Task directions - Which lines in the data below contain the word "ipynb"? Pull each of them out.

Records shown -
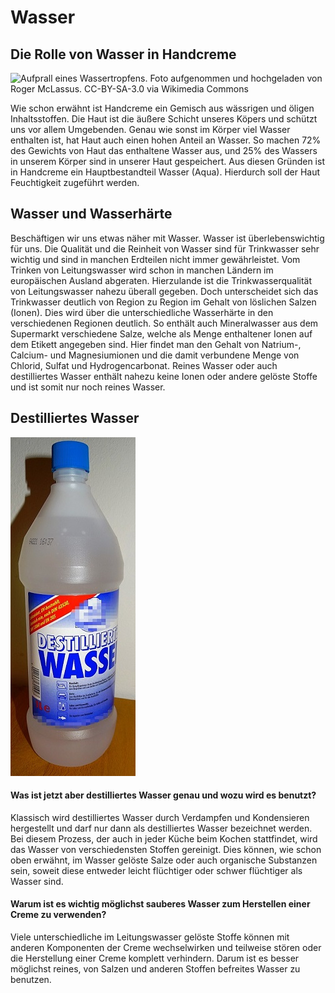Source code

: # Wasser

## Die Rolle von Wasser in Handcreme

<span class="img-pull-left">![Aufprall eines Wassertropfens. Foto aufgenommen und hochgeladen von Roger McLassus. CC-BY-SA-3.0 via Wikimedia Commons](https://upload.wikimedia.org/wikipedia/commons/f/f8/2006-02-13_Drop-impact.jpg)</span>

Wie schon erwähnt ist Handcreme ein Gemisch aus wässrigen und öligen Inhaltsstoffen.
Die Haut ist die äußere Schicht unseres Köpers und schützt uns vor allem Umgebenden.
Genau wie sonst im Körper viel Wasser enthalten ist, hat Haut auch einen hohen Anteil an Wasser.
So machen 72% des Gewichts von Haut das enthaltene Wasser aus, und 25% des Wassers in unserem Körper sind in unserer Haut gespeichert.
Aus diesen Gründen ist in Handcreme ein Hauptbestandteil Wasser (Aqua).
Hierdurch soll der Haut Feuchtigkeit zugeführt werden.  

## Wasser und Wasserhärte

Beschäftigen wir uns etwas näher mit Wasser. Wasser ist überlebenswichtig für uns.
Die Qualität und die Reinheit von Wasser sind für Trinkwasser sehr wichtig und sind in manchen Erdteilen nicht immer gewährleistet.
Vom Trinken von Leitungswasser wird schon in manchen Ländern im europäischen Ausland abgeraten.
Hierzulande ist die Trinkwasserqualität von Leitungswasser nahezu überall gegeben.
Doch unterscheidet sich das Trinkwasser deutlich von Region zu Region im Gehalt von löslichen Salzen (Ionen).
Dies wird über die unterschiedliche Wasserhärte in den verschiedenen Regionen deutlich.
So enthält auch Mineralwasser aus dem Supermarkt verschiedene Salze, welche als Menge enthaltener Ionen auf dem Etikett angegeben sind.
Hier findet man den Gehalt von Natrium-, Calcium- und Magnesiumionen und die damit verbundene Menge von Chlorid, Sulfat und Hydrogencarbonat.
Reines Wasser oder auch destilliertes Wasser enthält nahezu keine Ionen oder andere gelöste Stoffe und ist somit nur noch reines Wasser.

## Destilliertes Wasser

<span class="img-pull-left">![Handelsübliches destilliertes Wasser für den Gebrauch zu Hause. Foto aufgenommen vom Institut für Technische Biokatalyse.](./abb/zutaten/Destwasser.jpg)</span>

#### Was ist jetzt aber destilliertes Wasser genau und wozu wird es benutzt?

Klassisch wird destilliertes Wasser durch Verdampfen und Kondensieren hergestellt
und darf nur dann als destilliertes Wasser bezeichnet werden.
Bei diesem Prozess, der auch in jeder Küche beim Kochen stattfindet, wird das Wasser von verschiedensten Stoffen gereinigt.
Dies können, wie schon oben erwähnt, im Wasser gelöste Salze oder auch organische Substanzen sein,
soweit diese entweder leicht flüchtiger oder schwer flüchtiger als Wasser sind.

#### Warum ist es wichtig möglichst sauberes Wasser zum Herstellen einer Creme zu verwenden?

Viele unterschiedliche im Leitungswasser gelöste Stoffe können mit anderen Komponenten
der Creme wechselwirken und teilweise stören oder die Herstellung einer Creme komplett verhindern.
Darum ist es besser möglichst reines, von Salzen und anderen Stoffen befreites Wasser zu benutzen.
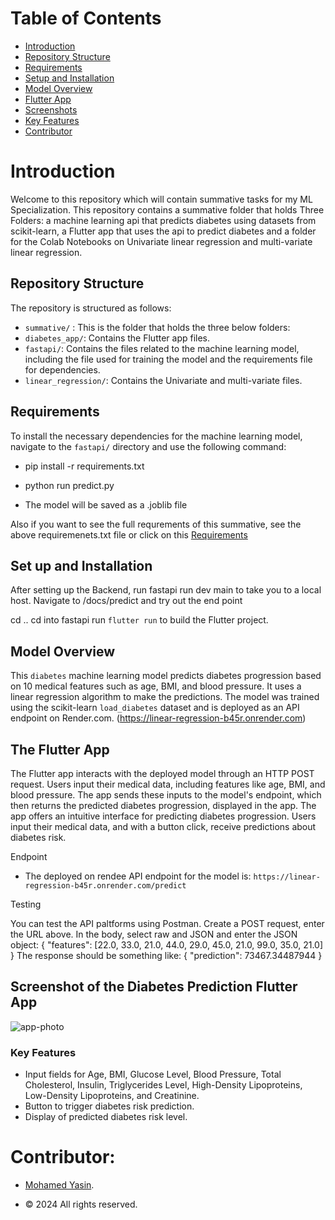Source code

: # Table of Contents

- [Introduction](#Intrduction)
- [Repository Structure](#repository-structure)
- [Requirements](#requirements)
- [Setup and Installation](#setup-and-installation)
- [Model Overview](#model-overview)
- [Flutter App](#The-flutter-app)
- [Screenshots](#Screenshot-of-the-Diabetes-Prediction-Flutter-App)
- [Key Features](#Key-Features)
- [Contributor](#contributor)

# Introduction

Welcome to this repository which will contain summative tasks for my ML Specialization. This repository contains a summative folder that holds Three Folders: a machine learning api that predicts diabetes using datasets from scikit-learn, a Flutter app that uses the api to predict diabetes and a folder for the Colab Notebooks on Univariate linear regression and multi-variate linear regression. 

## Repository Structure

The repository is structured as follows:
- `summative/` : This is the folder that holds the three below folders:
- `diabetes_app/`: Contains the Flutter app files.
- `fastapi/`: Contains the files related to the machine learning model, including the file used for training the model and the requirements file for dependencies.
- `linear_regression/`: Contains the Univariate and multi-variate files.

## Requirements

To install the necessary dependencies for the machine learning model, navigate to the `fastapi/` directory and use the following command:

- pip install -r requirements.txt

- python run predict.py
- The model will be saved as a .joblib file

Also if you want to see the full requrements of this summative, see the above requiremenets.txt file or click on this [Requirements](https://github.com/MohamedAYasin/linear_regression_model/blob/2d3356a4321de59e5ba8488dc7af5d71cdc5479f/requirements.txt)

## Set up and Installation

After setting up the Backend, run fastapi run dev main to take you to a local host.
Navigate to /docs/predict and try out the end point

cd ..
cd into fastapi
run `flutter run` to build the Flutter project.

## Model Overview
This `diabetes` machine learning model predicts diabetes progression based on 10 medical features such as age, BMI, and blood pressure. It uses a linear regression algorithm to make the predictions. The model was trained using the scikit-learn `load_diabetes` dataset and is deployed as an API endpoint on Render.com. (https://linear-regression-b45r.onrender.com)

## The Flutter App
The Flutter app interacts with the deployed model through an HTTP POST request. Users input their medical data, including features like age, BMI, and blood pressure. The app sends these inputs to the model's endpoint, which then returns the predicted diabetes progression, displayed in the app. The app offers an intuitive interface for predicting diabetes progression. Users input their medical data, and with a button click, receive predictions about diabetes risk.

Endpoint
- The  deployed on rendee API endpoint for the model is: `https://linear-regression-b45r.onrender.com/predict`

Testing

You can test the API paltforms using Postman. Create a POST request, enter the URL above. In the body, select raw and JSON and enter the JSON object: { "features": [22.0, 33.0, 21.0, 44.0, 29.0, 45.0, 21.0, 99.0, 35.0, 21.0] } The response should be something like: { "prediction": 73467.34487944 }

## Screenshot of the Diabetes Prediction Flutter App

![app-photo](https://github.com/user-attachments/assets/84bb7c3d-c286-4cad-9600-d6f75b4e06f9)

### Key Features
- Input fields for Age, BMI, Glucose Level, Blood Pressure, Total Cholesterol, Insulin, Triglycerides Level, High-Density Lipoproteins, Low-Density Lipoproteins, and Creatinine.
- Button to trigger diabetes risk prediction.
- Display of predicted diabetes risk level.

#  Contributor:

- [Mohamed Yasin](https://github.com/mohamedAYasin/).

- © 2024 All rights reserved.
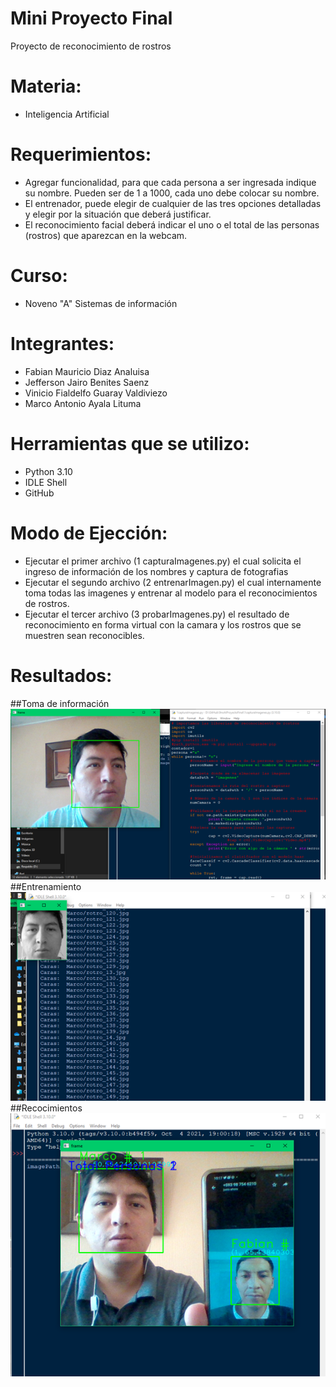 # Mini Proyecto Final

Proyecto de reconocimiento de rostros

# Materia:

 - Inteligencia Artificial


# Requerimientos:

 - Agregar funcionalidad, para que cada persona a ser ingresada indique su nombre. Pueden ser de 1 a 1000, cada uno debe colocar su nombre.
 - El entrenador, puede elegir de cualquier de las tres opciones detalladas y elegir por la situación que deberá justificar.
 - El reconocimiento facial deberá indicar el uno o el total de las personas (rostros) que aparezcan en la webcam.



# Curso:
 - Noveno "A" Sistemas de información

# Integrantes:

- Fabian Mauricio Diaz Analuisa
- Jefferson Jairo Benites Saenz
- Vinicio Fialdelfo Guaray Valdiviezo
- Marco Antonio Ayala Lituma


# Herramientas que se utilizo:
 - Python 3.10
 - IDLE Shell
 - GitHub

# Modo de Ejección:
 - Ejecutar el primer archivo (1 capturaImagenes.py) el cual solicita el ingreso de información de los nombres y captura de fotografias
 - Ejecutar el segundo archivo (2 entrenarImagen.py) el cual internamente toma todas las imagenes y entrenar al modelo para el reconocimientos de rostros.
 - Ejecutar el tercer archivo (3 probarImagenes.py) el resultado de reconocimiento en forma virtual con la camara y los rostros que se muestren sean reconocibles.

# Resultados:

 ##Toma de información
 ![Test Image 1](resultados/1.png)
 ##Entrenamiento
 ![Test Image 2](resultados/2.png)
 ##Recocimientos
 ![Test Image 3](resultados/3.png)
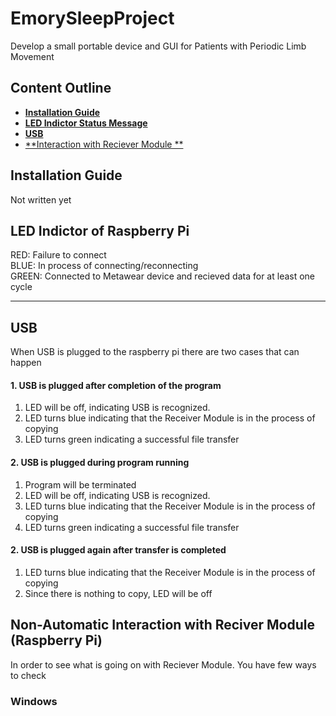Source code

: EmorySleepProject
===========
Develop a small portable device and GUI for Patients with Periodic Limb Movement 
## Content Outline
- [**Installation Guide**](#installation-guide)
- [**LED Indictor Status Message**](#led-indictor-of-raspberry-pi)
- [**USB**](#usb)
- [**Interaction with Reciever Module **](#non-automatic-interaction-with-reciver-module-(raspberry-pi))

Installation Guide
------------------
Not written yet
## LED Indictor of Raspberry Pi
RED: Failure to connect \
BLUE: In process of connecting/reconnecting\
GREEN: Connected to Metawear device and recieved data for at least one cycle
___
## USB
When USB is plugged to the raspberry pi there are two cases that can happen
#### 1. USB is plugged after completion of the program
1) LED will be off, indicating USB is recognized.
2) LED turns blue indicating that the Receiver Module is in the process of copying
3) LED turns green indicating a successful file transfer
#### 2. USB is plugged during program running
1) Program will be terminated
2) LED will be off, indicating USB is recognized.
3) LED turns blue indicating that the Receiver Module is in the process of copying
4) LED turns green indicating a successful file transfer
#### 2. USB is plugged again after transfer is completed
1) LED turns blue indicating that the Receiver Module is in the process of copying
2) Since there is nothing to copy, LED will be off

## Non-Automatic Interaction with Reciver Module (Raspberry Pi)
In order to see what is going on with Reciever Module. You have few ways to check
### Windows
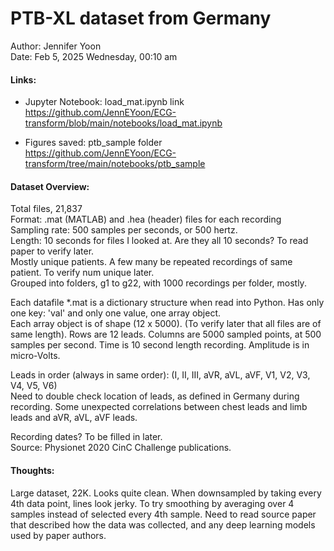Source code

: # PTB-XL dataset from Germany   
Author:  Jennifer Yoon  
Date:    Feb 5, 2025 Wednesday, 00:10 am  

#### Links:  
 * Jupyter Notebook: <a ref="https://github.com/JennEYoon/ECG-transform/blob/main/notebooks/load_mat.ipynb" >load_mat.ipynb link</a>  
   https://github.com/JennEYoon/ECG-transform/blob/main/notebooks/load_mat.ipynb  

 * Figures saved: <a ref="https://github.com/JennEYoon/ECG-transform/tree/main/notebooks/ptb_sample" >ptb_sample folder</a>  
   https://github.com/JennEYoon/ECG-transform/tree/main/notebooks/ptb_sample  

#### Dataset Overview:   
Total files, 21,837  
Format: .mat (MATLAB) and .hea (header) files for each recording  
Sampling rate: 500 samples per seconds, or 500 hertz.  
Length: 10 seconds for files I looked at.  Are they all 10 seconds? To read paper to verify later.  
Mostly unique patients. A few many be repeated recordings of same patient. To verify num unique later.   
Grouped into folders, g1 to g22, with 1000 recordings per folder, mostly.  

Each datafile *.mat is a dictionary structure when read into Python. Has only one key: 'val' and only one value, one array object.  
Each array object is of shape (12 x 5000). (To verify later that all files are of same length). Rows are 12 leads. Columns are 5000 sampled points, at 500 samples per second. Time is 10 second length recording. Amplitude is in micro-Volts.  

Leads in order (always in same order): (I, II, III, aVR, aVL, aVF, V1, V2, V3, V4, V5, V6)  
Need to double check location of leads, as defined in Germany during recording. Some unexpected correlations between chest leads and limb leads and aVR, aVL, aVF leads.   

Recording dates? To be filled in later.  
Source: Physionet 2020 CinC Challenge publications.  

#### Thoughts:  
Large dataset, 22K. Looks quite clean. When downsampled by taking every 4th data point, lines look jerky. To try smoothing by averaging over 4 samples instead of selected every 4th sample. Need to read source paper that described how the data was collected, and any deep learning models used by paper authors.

Written response -
 * Jupyter Notebook: <a ref="https://github.com/JennEYoon/ECG-transform/blob/main/notebooks/load_mat.ipynb" >load_mat.ipynb link</a>  
   https://github.com/JennEYoon/ECG-transform/blob/main/notebooks/load_mat.ipynb  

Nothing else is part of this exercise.